Les obligations d’Etat américaines à long terme souffrent quant à elles de la remise en cause des piliers de confiance sur lesquels reposent historiquement leur statut d’actif très peu risqué auprès des investisseurs. La confiance dans les États-Unis, via la stabilité du dollar, le « parapluie américain » de sécurité et l’application des principes de droit, est en effet quotidiennement questionnée. De plus, les États-Unis ont ajouté 1.2 trillions de dollars de dette à leur passif en à peine deux mois, soit plus de 21 milliards supplémentaires par jour. Ce chiffre, bien que partiellement redistribué dans une économie qui évolue avec 6% de déficit et 3% de croissance, représente 50 dollars par jour pour chaque américain, soit 3'500 dollars de dette supplémentaire par habitant depuis début juillet 2025 ! Dans ce contexte nous continuons de favoriser les durations courtes et les obligations d’entreprises de bonne qualité au détriment des dettes souveraines.
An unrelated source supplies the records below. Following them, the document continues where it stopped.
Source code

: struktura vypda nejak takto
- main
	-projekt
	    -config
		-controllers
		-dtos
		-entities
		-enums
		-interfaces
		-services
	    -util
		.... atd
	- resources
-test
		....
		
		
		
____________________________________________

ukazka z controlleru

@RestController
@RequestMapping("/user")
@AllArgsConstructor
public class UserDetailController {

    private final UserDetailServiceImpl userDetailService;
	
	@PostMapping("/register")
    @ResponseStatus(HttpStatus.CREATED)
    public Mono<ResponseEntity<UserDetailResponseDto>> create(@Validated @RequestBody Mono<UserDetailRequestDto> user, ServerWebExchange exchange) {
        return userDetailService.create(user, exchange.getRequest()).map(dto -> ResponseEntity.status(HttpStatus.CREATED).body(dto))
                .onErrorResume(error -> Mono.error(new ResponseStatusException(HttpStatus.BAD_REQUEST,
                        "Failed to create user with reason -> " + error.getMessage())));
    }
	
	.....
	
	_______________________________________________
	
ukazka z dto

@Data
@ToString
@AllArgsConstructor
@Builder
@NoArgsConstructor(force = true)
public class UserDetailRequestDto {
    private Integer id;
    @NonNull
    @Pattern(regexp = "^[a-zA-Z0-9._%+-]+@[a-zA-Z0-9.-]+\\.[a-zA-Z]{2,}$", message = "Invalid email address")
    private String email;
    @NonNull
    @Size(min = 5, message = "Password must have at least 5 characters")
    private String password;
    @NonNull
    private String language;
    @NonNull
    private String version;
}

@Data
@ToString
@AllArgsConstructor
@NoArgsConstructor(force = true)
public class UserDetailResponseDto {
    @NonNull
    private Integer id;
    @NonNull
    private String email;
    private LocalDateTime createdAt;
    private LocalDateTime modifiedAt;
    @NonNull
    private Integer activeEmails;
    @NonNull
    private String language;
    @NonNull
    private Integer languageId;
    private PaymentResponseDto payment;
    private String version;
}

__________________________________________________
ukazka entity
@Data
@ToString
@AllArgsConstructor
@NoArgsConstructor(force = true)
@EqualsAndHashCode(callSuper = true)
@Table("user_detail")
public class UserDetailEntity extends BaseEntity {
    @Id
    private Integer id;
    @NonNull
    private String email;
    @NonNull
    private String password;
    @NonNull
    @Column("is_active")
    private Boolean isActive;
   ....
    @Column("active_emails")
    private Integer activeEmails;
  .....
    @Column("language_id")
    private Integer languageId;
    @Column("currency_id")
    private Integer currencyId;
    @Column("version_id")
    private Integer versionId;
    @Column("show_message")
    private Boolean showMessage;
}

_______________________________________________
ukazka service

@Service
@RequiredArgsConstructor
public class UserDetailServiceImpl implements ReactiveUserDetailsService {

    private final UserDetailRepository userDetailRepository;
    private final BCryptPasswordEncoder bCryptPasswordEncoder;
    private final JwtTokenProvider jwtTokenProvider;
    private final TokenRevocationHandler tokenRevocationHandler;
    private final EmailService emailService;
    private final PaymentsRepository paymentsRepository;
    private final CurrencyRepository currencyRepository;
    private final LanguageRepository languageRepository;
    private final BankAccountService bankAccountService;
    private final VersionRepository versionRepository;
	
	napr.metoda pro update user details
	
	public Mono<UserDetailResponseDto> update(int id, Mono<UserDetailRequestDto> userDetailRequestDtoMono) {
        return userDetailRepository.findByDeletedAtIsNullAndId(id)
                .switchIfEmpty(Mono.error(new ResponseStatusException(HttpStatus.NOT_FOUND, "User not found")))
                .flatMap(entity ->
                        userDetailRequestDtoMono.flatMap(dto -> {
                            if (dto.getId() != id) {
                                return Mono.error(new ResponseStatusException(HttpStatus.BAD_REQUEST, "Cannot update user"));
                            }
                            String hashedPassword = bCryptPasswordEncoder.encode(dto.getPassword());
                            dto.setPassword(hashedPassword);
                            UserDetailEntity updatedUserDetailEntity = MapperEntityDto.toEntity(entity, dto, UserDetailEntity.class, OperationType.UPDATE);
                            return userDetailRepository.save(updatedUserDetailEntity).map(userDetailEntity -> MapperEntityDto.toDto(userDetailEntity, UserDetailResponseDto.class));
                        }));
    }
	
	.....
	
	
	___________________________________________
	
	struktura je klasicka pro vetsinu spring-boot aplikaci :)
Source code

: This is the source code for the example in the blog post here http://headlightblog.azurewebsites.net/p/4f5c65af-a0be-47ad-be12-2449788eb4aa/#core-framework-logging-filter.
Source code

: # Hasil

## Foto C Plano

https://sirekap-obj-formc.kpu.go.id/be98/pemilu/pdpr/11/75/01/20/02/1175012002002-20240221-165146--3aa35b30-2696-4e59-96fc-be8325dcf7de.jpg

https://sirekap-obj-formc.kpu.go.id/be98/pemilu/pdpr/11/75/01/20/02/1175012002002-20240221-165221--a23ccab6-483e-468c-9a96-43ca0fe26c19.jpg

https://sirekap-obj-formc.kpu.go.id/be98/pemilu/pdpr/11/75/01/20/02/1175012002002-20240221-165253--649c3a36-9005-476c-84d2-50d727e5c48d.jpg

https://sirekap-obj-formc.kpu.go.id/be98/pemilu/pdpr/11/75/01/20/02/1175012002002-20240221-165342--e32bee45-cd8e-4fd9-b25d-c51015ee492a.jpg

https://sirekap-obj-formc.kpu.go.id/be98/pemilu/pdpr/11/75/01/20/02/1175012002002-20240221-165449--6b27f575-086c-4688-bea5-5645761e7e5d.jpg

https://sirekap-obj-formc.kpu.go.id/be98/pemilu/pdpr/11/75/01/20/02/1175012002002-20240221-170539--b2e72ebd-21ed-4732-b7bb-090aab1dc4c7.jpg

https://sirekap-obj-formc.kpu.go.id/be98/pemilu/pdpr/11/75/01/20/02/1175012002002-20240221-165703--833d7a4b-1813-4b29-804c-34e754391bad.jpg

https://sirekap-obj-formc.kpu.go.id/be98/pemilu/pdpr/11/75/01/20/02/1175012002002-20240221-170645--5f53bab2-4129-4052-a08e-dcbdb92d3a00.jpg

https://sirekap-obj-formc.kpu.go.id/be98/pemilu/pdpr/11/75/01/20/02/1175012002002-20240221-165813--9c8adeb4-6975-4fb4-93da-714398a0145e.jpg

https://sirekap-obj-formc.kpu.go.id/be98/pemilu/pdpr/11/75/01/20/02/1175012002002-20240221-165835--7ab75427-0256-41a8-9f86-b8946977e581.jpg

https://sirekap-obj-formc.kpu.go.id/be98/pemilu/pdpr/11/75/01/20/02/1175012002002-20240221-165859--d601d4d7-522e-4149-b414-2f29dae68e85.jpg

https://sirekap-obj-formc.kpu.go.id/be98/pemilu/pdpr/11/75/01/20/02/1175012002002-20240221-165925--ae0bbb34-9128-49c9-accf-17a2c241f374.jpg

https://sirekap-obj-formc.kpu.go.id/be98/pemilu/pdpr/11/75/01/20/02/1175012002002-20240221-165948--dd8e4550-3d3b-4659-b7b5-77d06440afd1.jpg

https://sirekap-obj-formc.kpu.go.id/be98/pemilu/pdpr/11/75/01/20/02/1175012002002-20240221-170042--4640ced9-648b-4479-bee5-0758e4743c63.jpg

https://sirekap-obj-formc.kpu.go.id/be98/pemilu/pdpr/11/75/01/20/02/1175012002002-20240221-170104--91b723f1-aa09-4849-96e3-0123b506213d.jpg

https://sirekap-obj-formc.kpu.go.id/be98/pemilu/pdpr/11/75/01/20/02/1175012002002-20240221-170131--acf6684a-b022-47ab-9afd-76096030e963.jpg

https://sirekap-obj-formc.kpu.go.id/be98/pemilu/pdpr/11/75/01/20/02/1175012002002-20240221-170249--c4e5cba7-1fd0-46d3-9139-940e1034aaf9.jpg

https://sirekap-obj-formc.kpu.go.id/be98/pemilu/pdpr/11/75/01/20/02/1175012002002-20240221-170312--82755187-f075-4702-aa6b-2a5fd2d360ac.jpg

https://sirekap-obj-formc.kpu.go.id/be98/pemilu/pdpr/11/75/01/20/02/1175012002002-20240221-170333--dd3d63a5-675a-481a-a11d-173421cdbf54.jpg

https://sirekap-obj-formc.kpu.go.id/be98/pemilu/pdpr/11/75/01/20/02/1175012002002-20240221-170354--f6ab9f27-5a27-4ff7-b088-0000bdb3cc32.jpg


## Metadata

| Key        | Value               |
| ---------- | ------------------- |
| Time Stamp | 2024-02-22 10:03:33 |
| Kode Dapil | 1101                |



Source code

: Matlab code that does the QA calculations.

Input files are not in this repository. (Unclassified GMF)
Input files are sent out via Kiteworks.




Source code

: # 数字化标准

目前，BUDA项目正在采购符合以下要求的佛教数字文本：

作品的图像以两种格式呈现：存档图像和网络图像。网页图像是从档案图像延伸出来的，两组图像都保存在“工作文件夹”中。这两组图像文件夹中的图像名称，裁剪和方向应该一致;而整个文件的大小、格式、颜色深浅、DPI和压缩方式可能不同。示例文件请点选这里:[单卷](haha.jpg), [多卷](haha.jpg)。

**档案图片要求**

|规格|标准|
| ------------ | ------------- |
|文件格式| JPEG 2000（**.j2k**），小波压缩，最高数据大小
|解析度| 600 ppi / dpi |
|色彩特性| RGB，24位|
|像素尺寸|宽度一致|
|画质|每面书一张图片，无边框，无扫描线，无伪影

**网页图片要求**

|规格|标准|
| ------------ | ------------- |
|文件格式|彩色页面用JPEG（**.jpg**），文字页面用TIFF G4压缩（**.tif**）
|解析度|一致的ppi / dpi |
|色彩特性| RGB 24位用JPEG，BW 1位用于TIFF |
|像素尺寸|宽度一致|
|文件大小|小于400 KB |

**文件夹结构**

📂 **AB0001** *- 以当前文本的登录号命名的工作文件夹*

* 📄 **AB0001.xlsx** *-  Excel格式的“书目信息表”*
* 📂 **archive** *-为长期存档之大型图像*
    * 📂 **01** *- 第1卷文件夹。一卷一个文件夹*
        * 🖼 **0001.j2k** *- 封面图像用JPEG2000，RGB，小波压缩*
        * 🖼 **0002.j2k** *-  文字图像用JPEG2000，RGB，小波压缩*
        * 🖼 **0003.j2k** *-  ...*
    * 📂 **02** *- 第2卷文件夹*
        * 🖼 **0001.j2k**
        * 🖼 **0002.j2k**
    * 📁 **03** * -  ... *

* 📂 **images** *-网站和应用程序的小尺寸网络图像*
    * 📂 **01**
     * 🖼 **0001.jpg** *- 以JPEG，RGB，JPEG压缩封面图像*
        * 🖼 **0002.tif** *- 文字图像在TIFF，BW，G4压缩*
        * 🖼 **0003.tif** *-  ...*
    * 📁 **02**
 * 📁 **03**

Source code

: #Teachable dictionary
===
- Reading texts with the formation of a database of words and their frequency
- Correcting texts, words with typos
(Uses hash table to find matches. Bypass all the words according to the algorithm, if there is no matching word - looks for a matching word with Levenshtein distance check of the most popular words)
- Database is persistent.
Pendant ce temps, du côté des actions, l’IA continue d’élargir sa sphère d’influence, au-delà des puristes. Dernier en date, Oracle, fabricant de logiciel de longue date, propulsé de +150% depuis avril dernier après sa hausse massive du 10 septembre, à la suite de l’annonce d’un contrat record de 300 milliards de dollars conclu avec la société Open AI. Dans le même temps, NVIDIA atteint les 4'400 milliards de capitalisation, soit près du PIB de l’Allemagne, et sa lointaine concurrente Broadcom s’envole de +50% en septembre pour une capitalisation représentant le PIB de l’Espagne.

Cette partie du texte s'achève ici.